Judul : 11:11
Penulis : Fiersa Besari
Penyunting : Juliagar R.N
Penyunting Akhir : Fenisa Zahra
Desain Cover : Budi Setiawan
Penerbit : Media Kita
Tahun terbit : 2018
ISBN : 978-979-794-596-5
Jumlah Halaman : 302 Halaman
Selang satu tahun setelah Albuk (album buku) pertamanya berjudul “Konspirasi Alam Semesta” tahun 2017. Lahir Albuk kedua dengan judul “11:11”.
Berbeda dengan Albuk “Konspirasi Alam Semesta”, yang alur ceritanya besautan antara bab demi bab. Albuk ”11:11” memiliki sebelas sub judul berupa cerita pendek dengan judul dan kisah yang berbeda-beda dan tidak saling berkaitan.
Kesebelas sub judul tersebut adalah Ainy, Melangkah Tanpamu, Acak Corak, Home, Samar, Temaram, Kala, Glimpse, Harapan, I Heart Thee, dan Senja Bersayap.
Kisah-kisah yang dituangkan penulis penuh dengan imajinasi. Ada Dunia Kala yang bercerita tentang masa depan dengan segala kecanggihan dan planet Mars yang sudah digunakan oleh manusia selain bumi.
Ada Samara dengan perjalanan mimpi di negeri kayangan dengan segala keajaibannya.
Ada Acak Corak bercerita tentang percakapan malaikat dan iblis di sebuah halte bus.
Dan ada I Heart Thee dengan cerita tentang dua insan dari dua dunia berbeda. Kerajaan yang entah di mana dan bumi tempat manusia tinggal.
Dalam segi deskripsi cerita, sangat terasa bahwa si penulis berusaha dengan baik agar pembaca dapat membayangkan kejadian demi kejadian di dalam buku terasa nyata.

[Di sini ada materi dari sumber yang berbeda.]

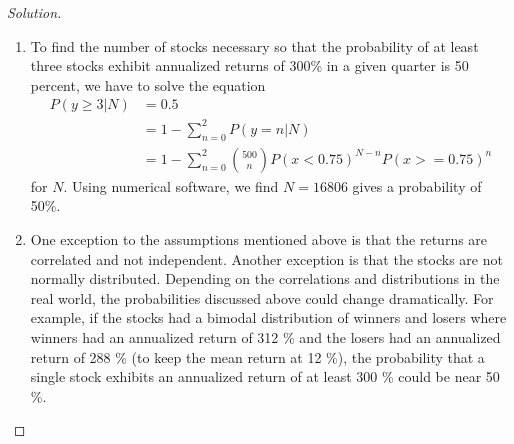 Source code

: \begin{proof}[Solution]
\begin{enumerate}[label=(\alph*)]
{}
  \item{To find the number of stocks necessary so that the probability of at least three stocks exhibit annualized returns of 300\% in a given quarter is 50 percent, we have to solve the equation
  \begin{align*}
   P(y\ge 3|N)  &= 0.5\\
		&= 1 - \sum_{n=0}^{2}P(y=n|N)\\
		&= 1 - \sum_{n=0}^{2}{500 \choose n}P(x<0.75)^{N-n}P(x>=0.75)^{n}
  \end{align*}
  for $N$. Using numerical software, we find $N=16806$ gives a probability of 50\%.
  }
  \item{One exception to the assumptions mentioned above is that the returns are correlated and not independent. Another exception is that the stocks are not normally distributed. Depending on the correlations and distributions in the real world, the probabilities discussed above could change dramatically. For example, if the stocks had a bimodal distribution of winners and losers where winners had an annualized return of 312 \% and the losers had an annualized return of 288 \% (to keep the mean return at 12 \%), the probability that a single stock exhibits an annualized return of at least 300 \% could be near 50 \%.}
  \end{enumerate}
  

\end{proof}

Hanya saja, ada satu cerita yang cukup membingungkan. Pada sub judul Temaram ketika sang anak bernama Kirana yang sudah sekarat dan hampir meninggal, berakhir dengan tidak meninggal dan sang ayah yang selalu berdoa agar diberi kesembuhan bagi sang anak “Aku belum membuat permohonan apa pun di hari ulang tahunku. Aku tahu Kau Maha Pemurah. Maka dari itu aku meminta, tolong jangan dulu panggil dia (sang anak) ke sisi-Mu.” Sang ayah terus mengulang-ngulang doanya di sisi ranjang di rumah sakit tempat sang anak dirawat. Setelahnya, sang ayah malah merenggang nyawa, entah bagaimana. Barangkali mungkin adalah keajaiban. Tapi kronologi kematian sang ayah masih tidak jelas menurut saya.
Di akhir cerita, memang ada pengulangan adegan. Bedanya, kali ini Kirana yang berdoa persis seperti yang ia dengar dari sang ayah ketika ia sekarat dulu.
Setelah Kirana mengalami kecelakaan mobil ketika sedang bersama Bujangga, lelaki yang merupakan sahabatnya sedari mereka kecil dan cinta sejati Kirana, telah dinyatakan meninggal oleh para dokter yang menanganinya.
Mendengar itu, Kirana yang juga terbujur lemah disebelah ranjang Bujangga di rumah sakit tempat mereka dirawat, berdoa “Tolong jangan dulu panggil dia (Bujangga) ke sisi-Mu” “Jika kau harus panggil salah satu dari kami, panggil saja aku” doanya.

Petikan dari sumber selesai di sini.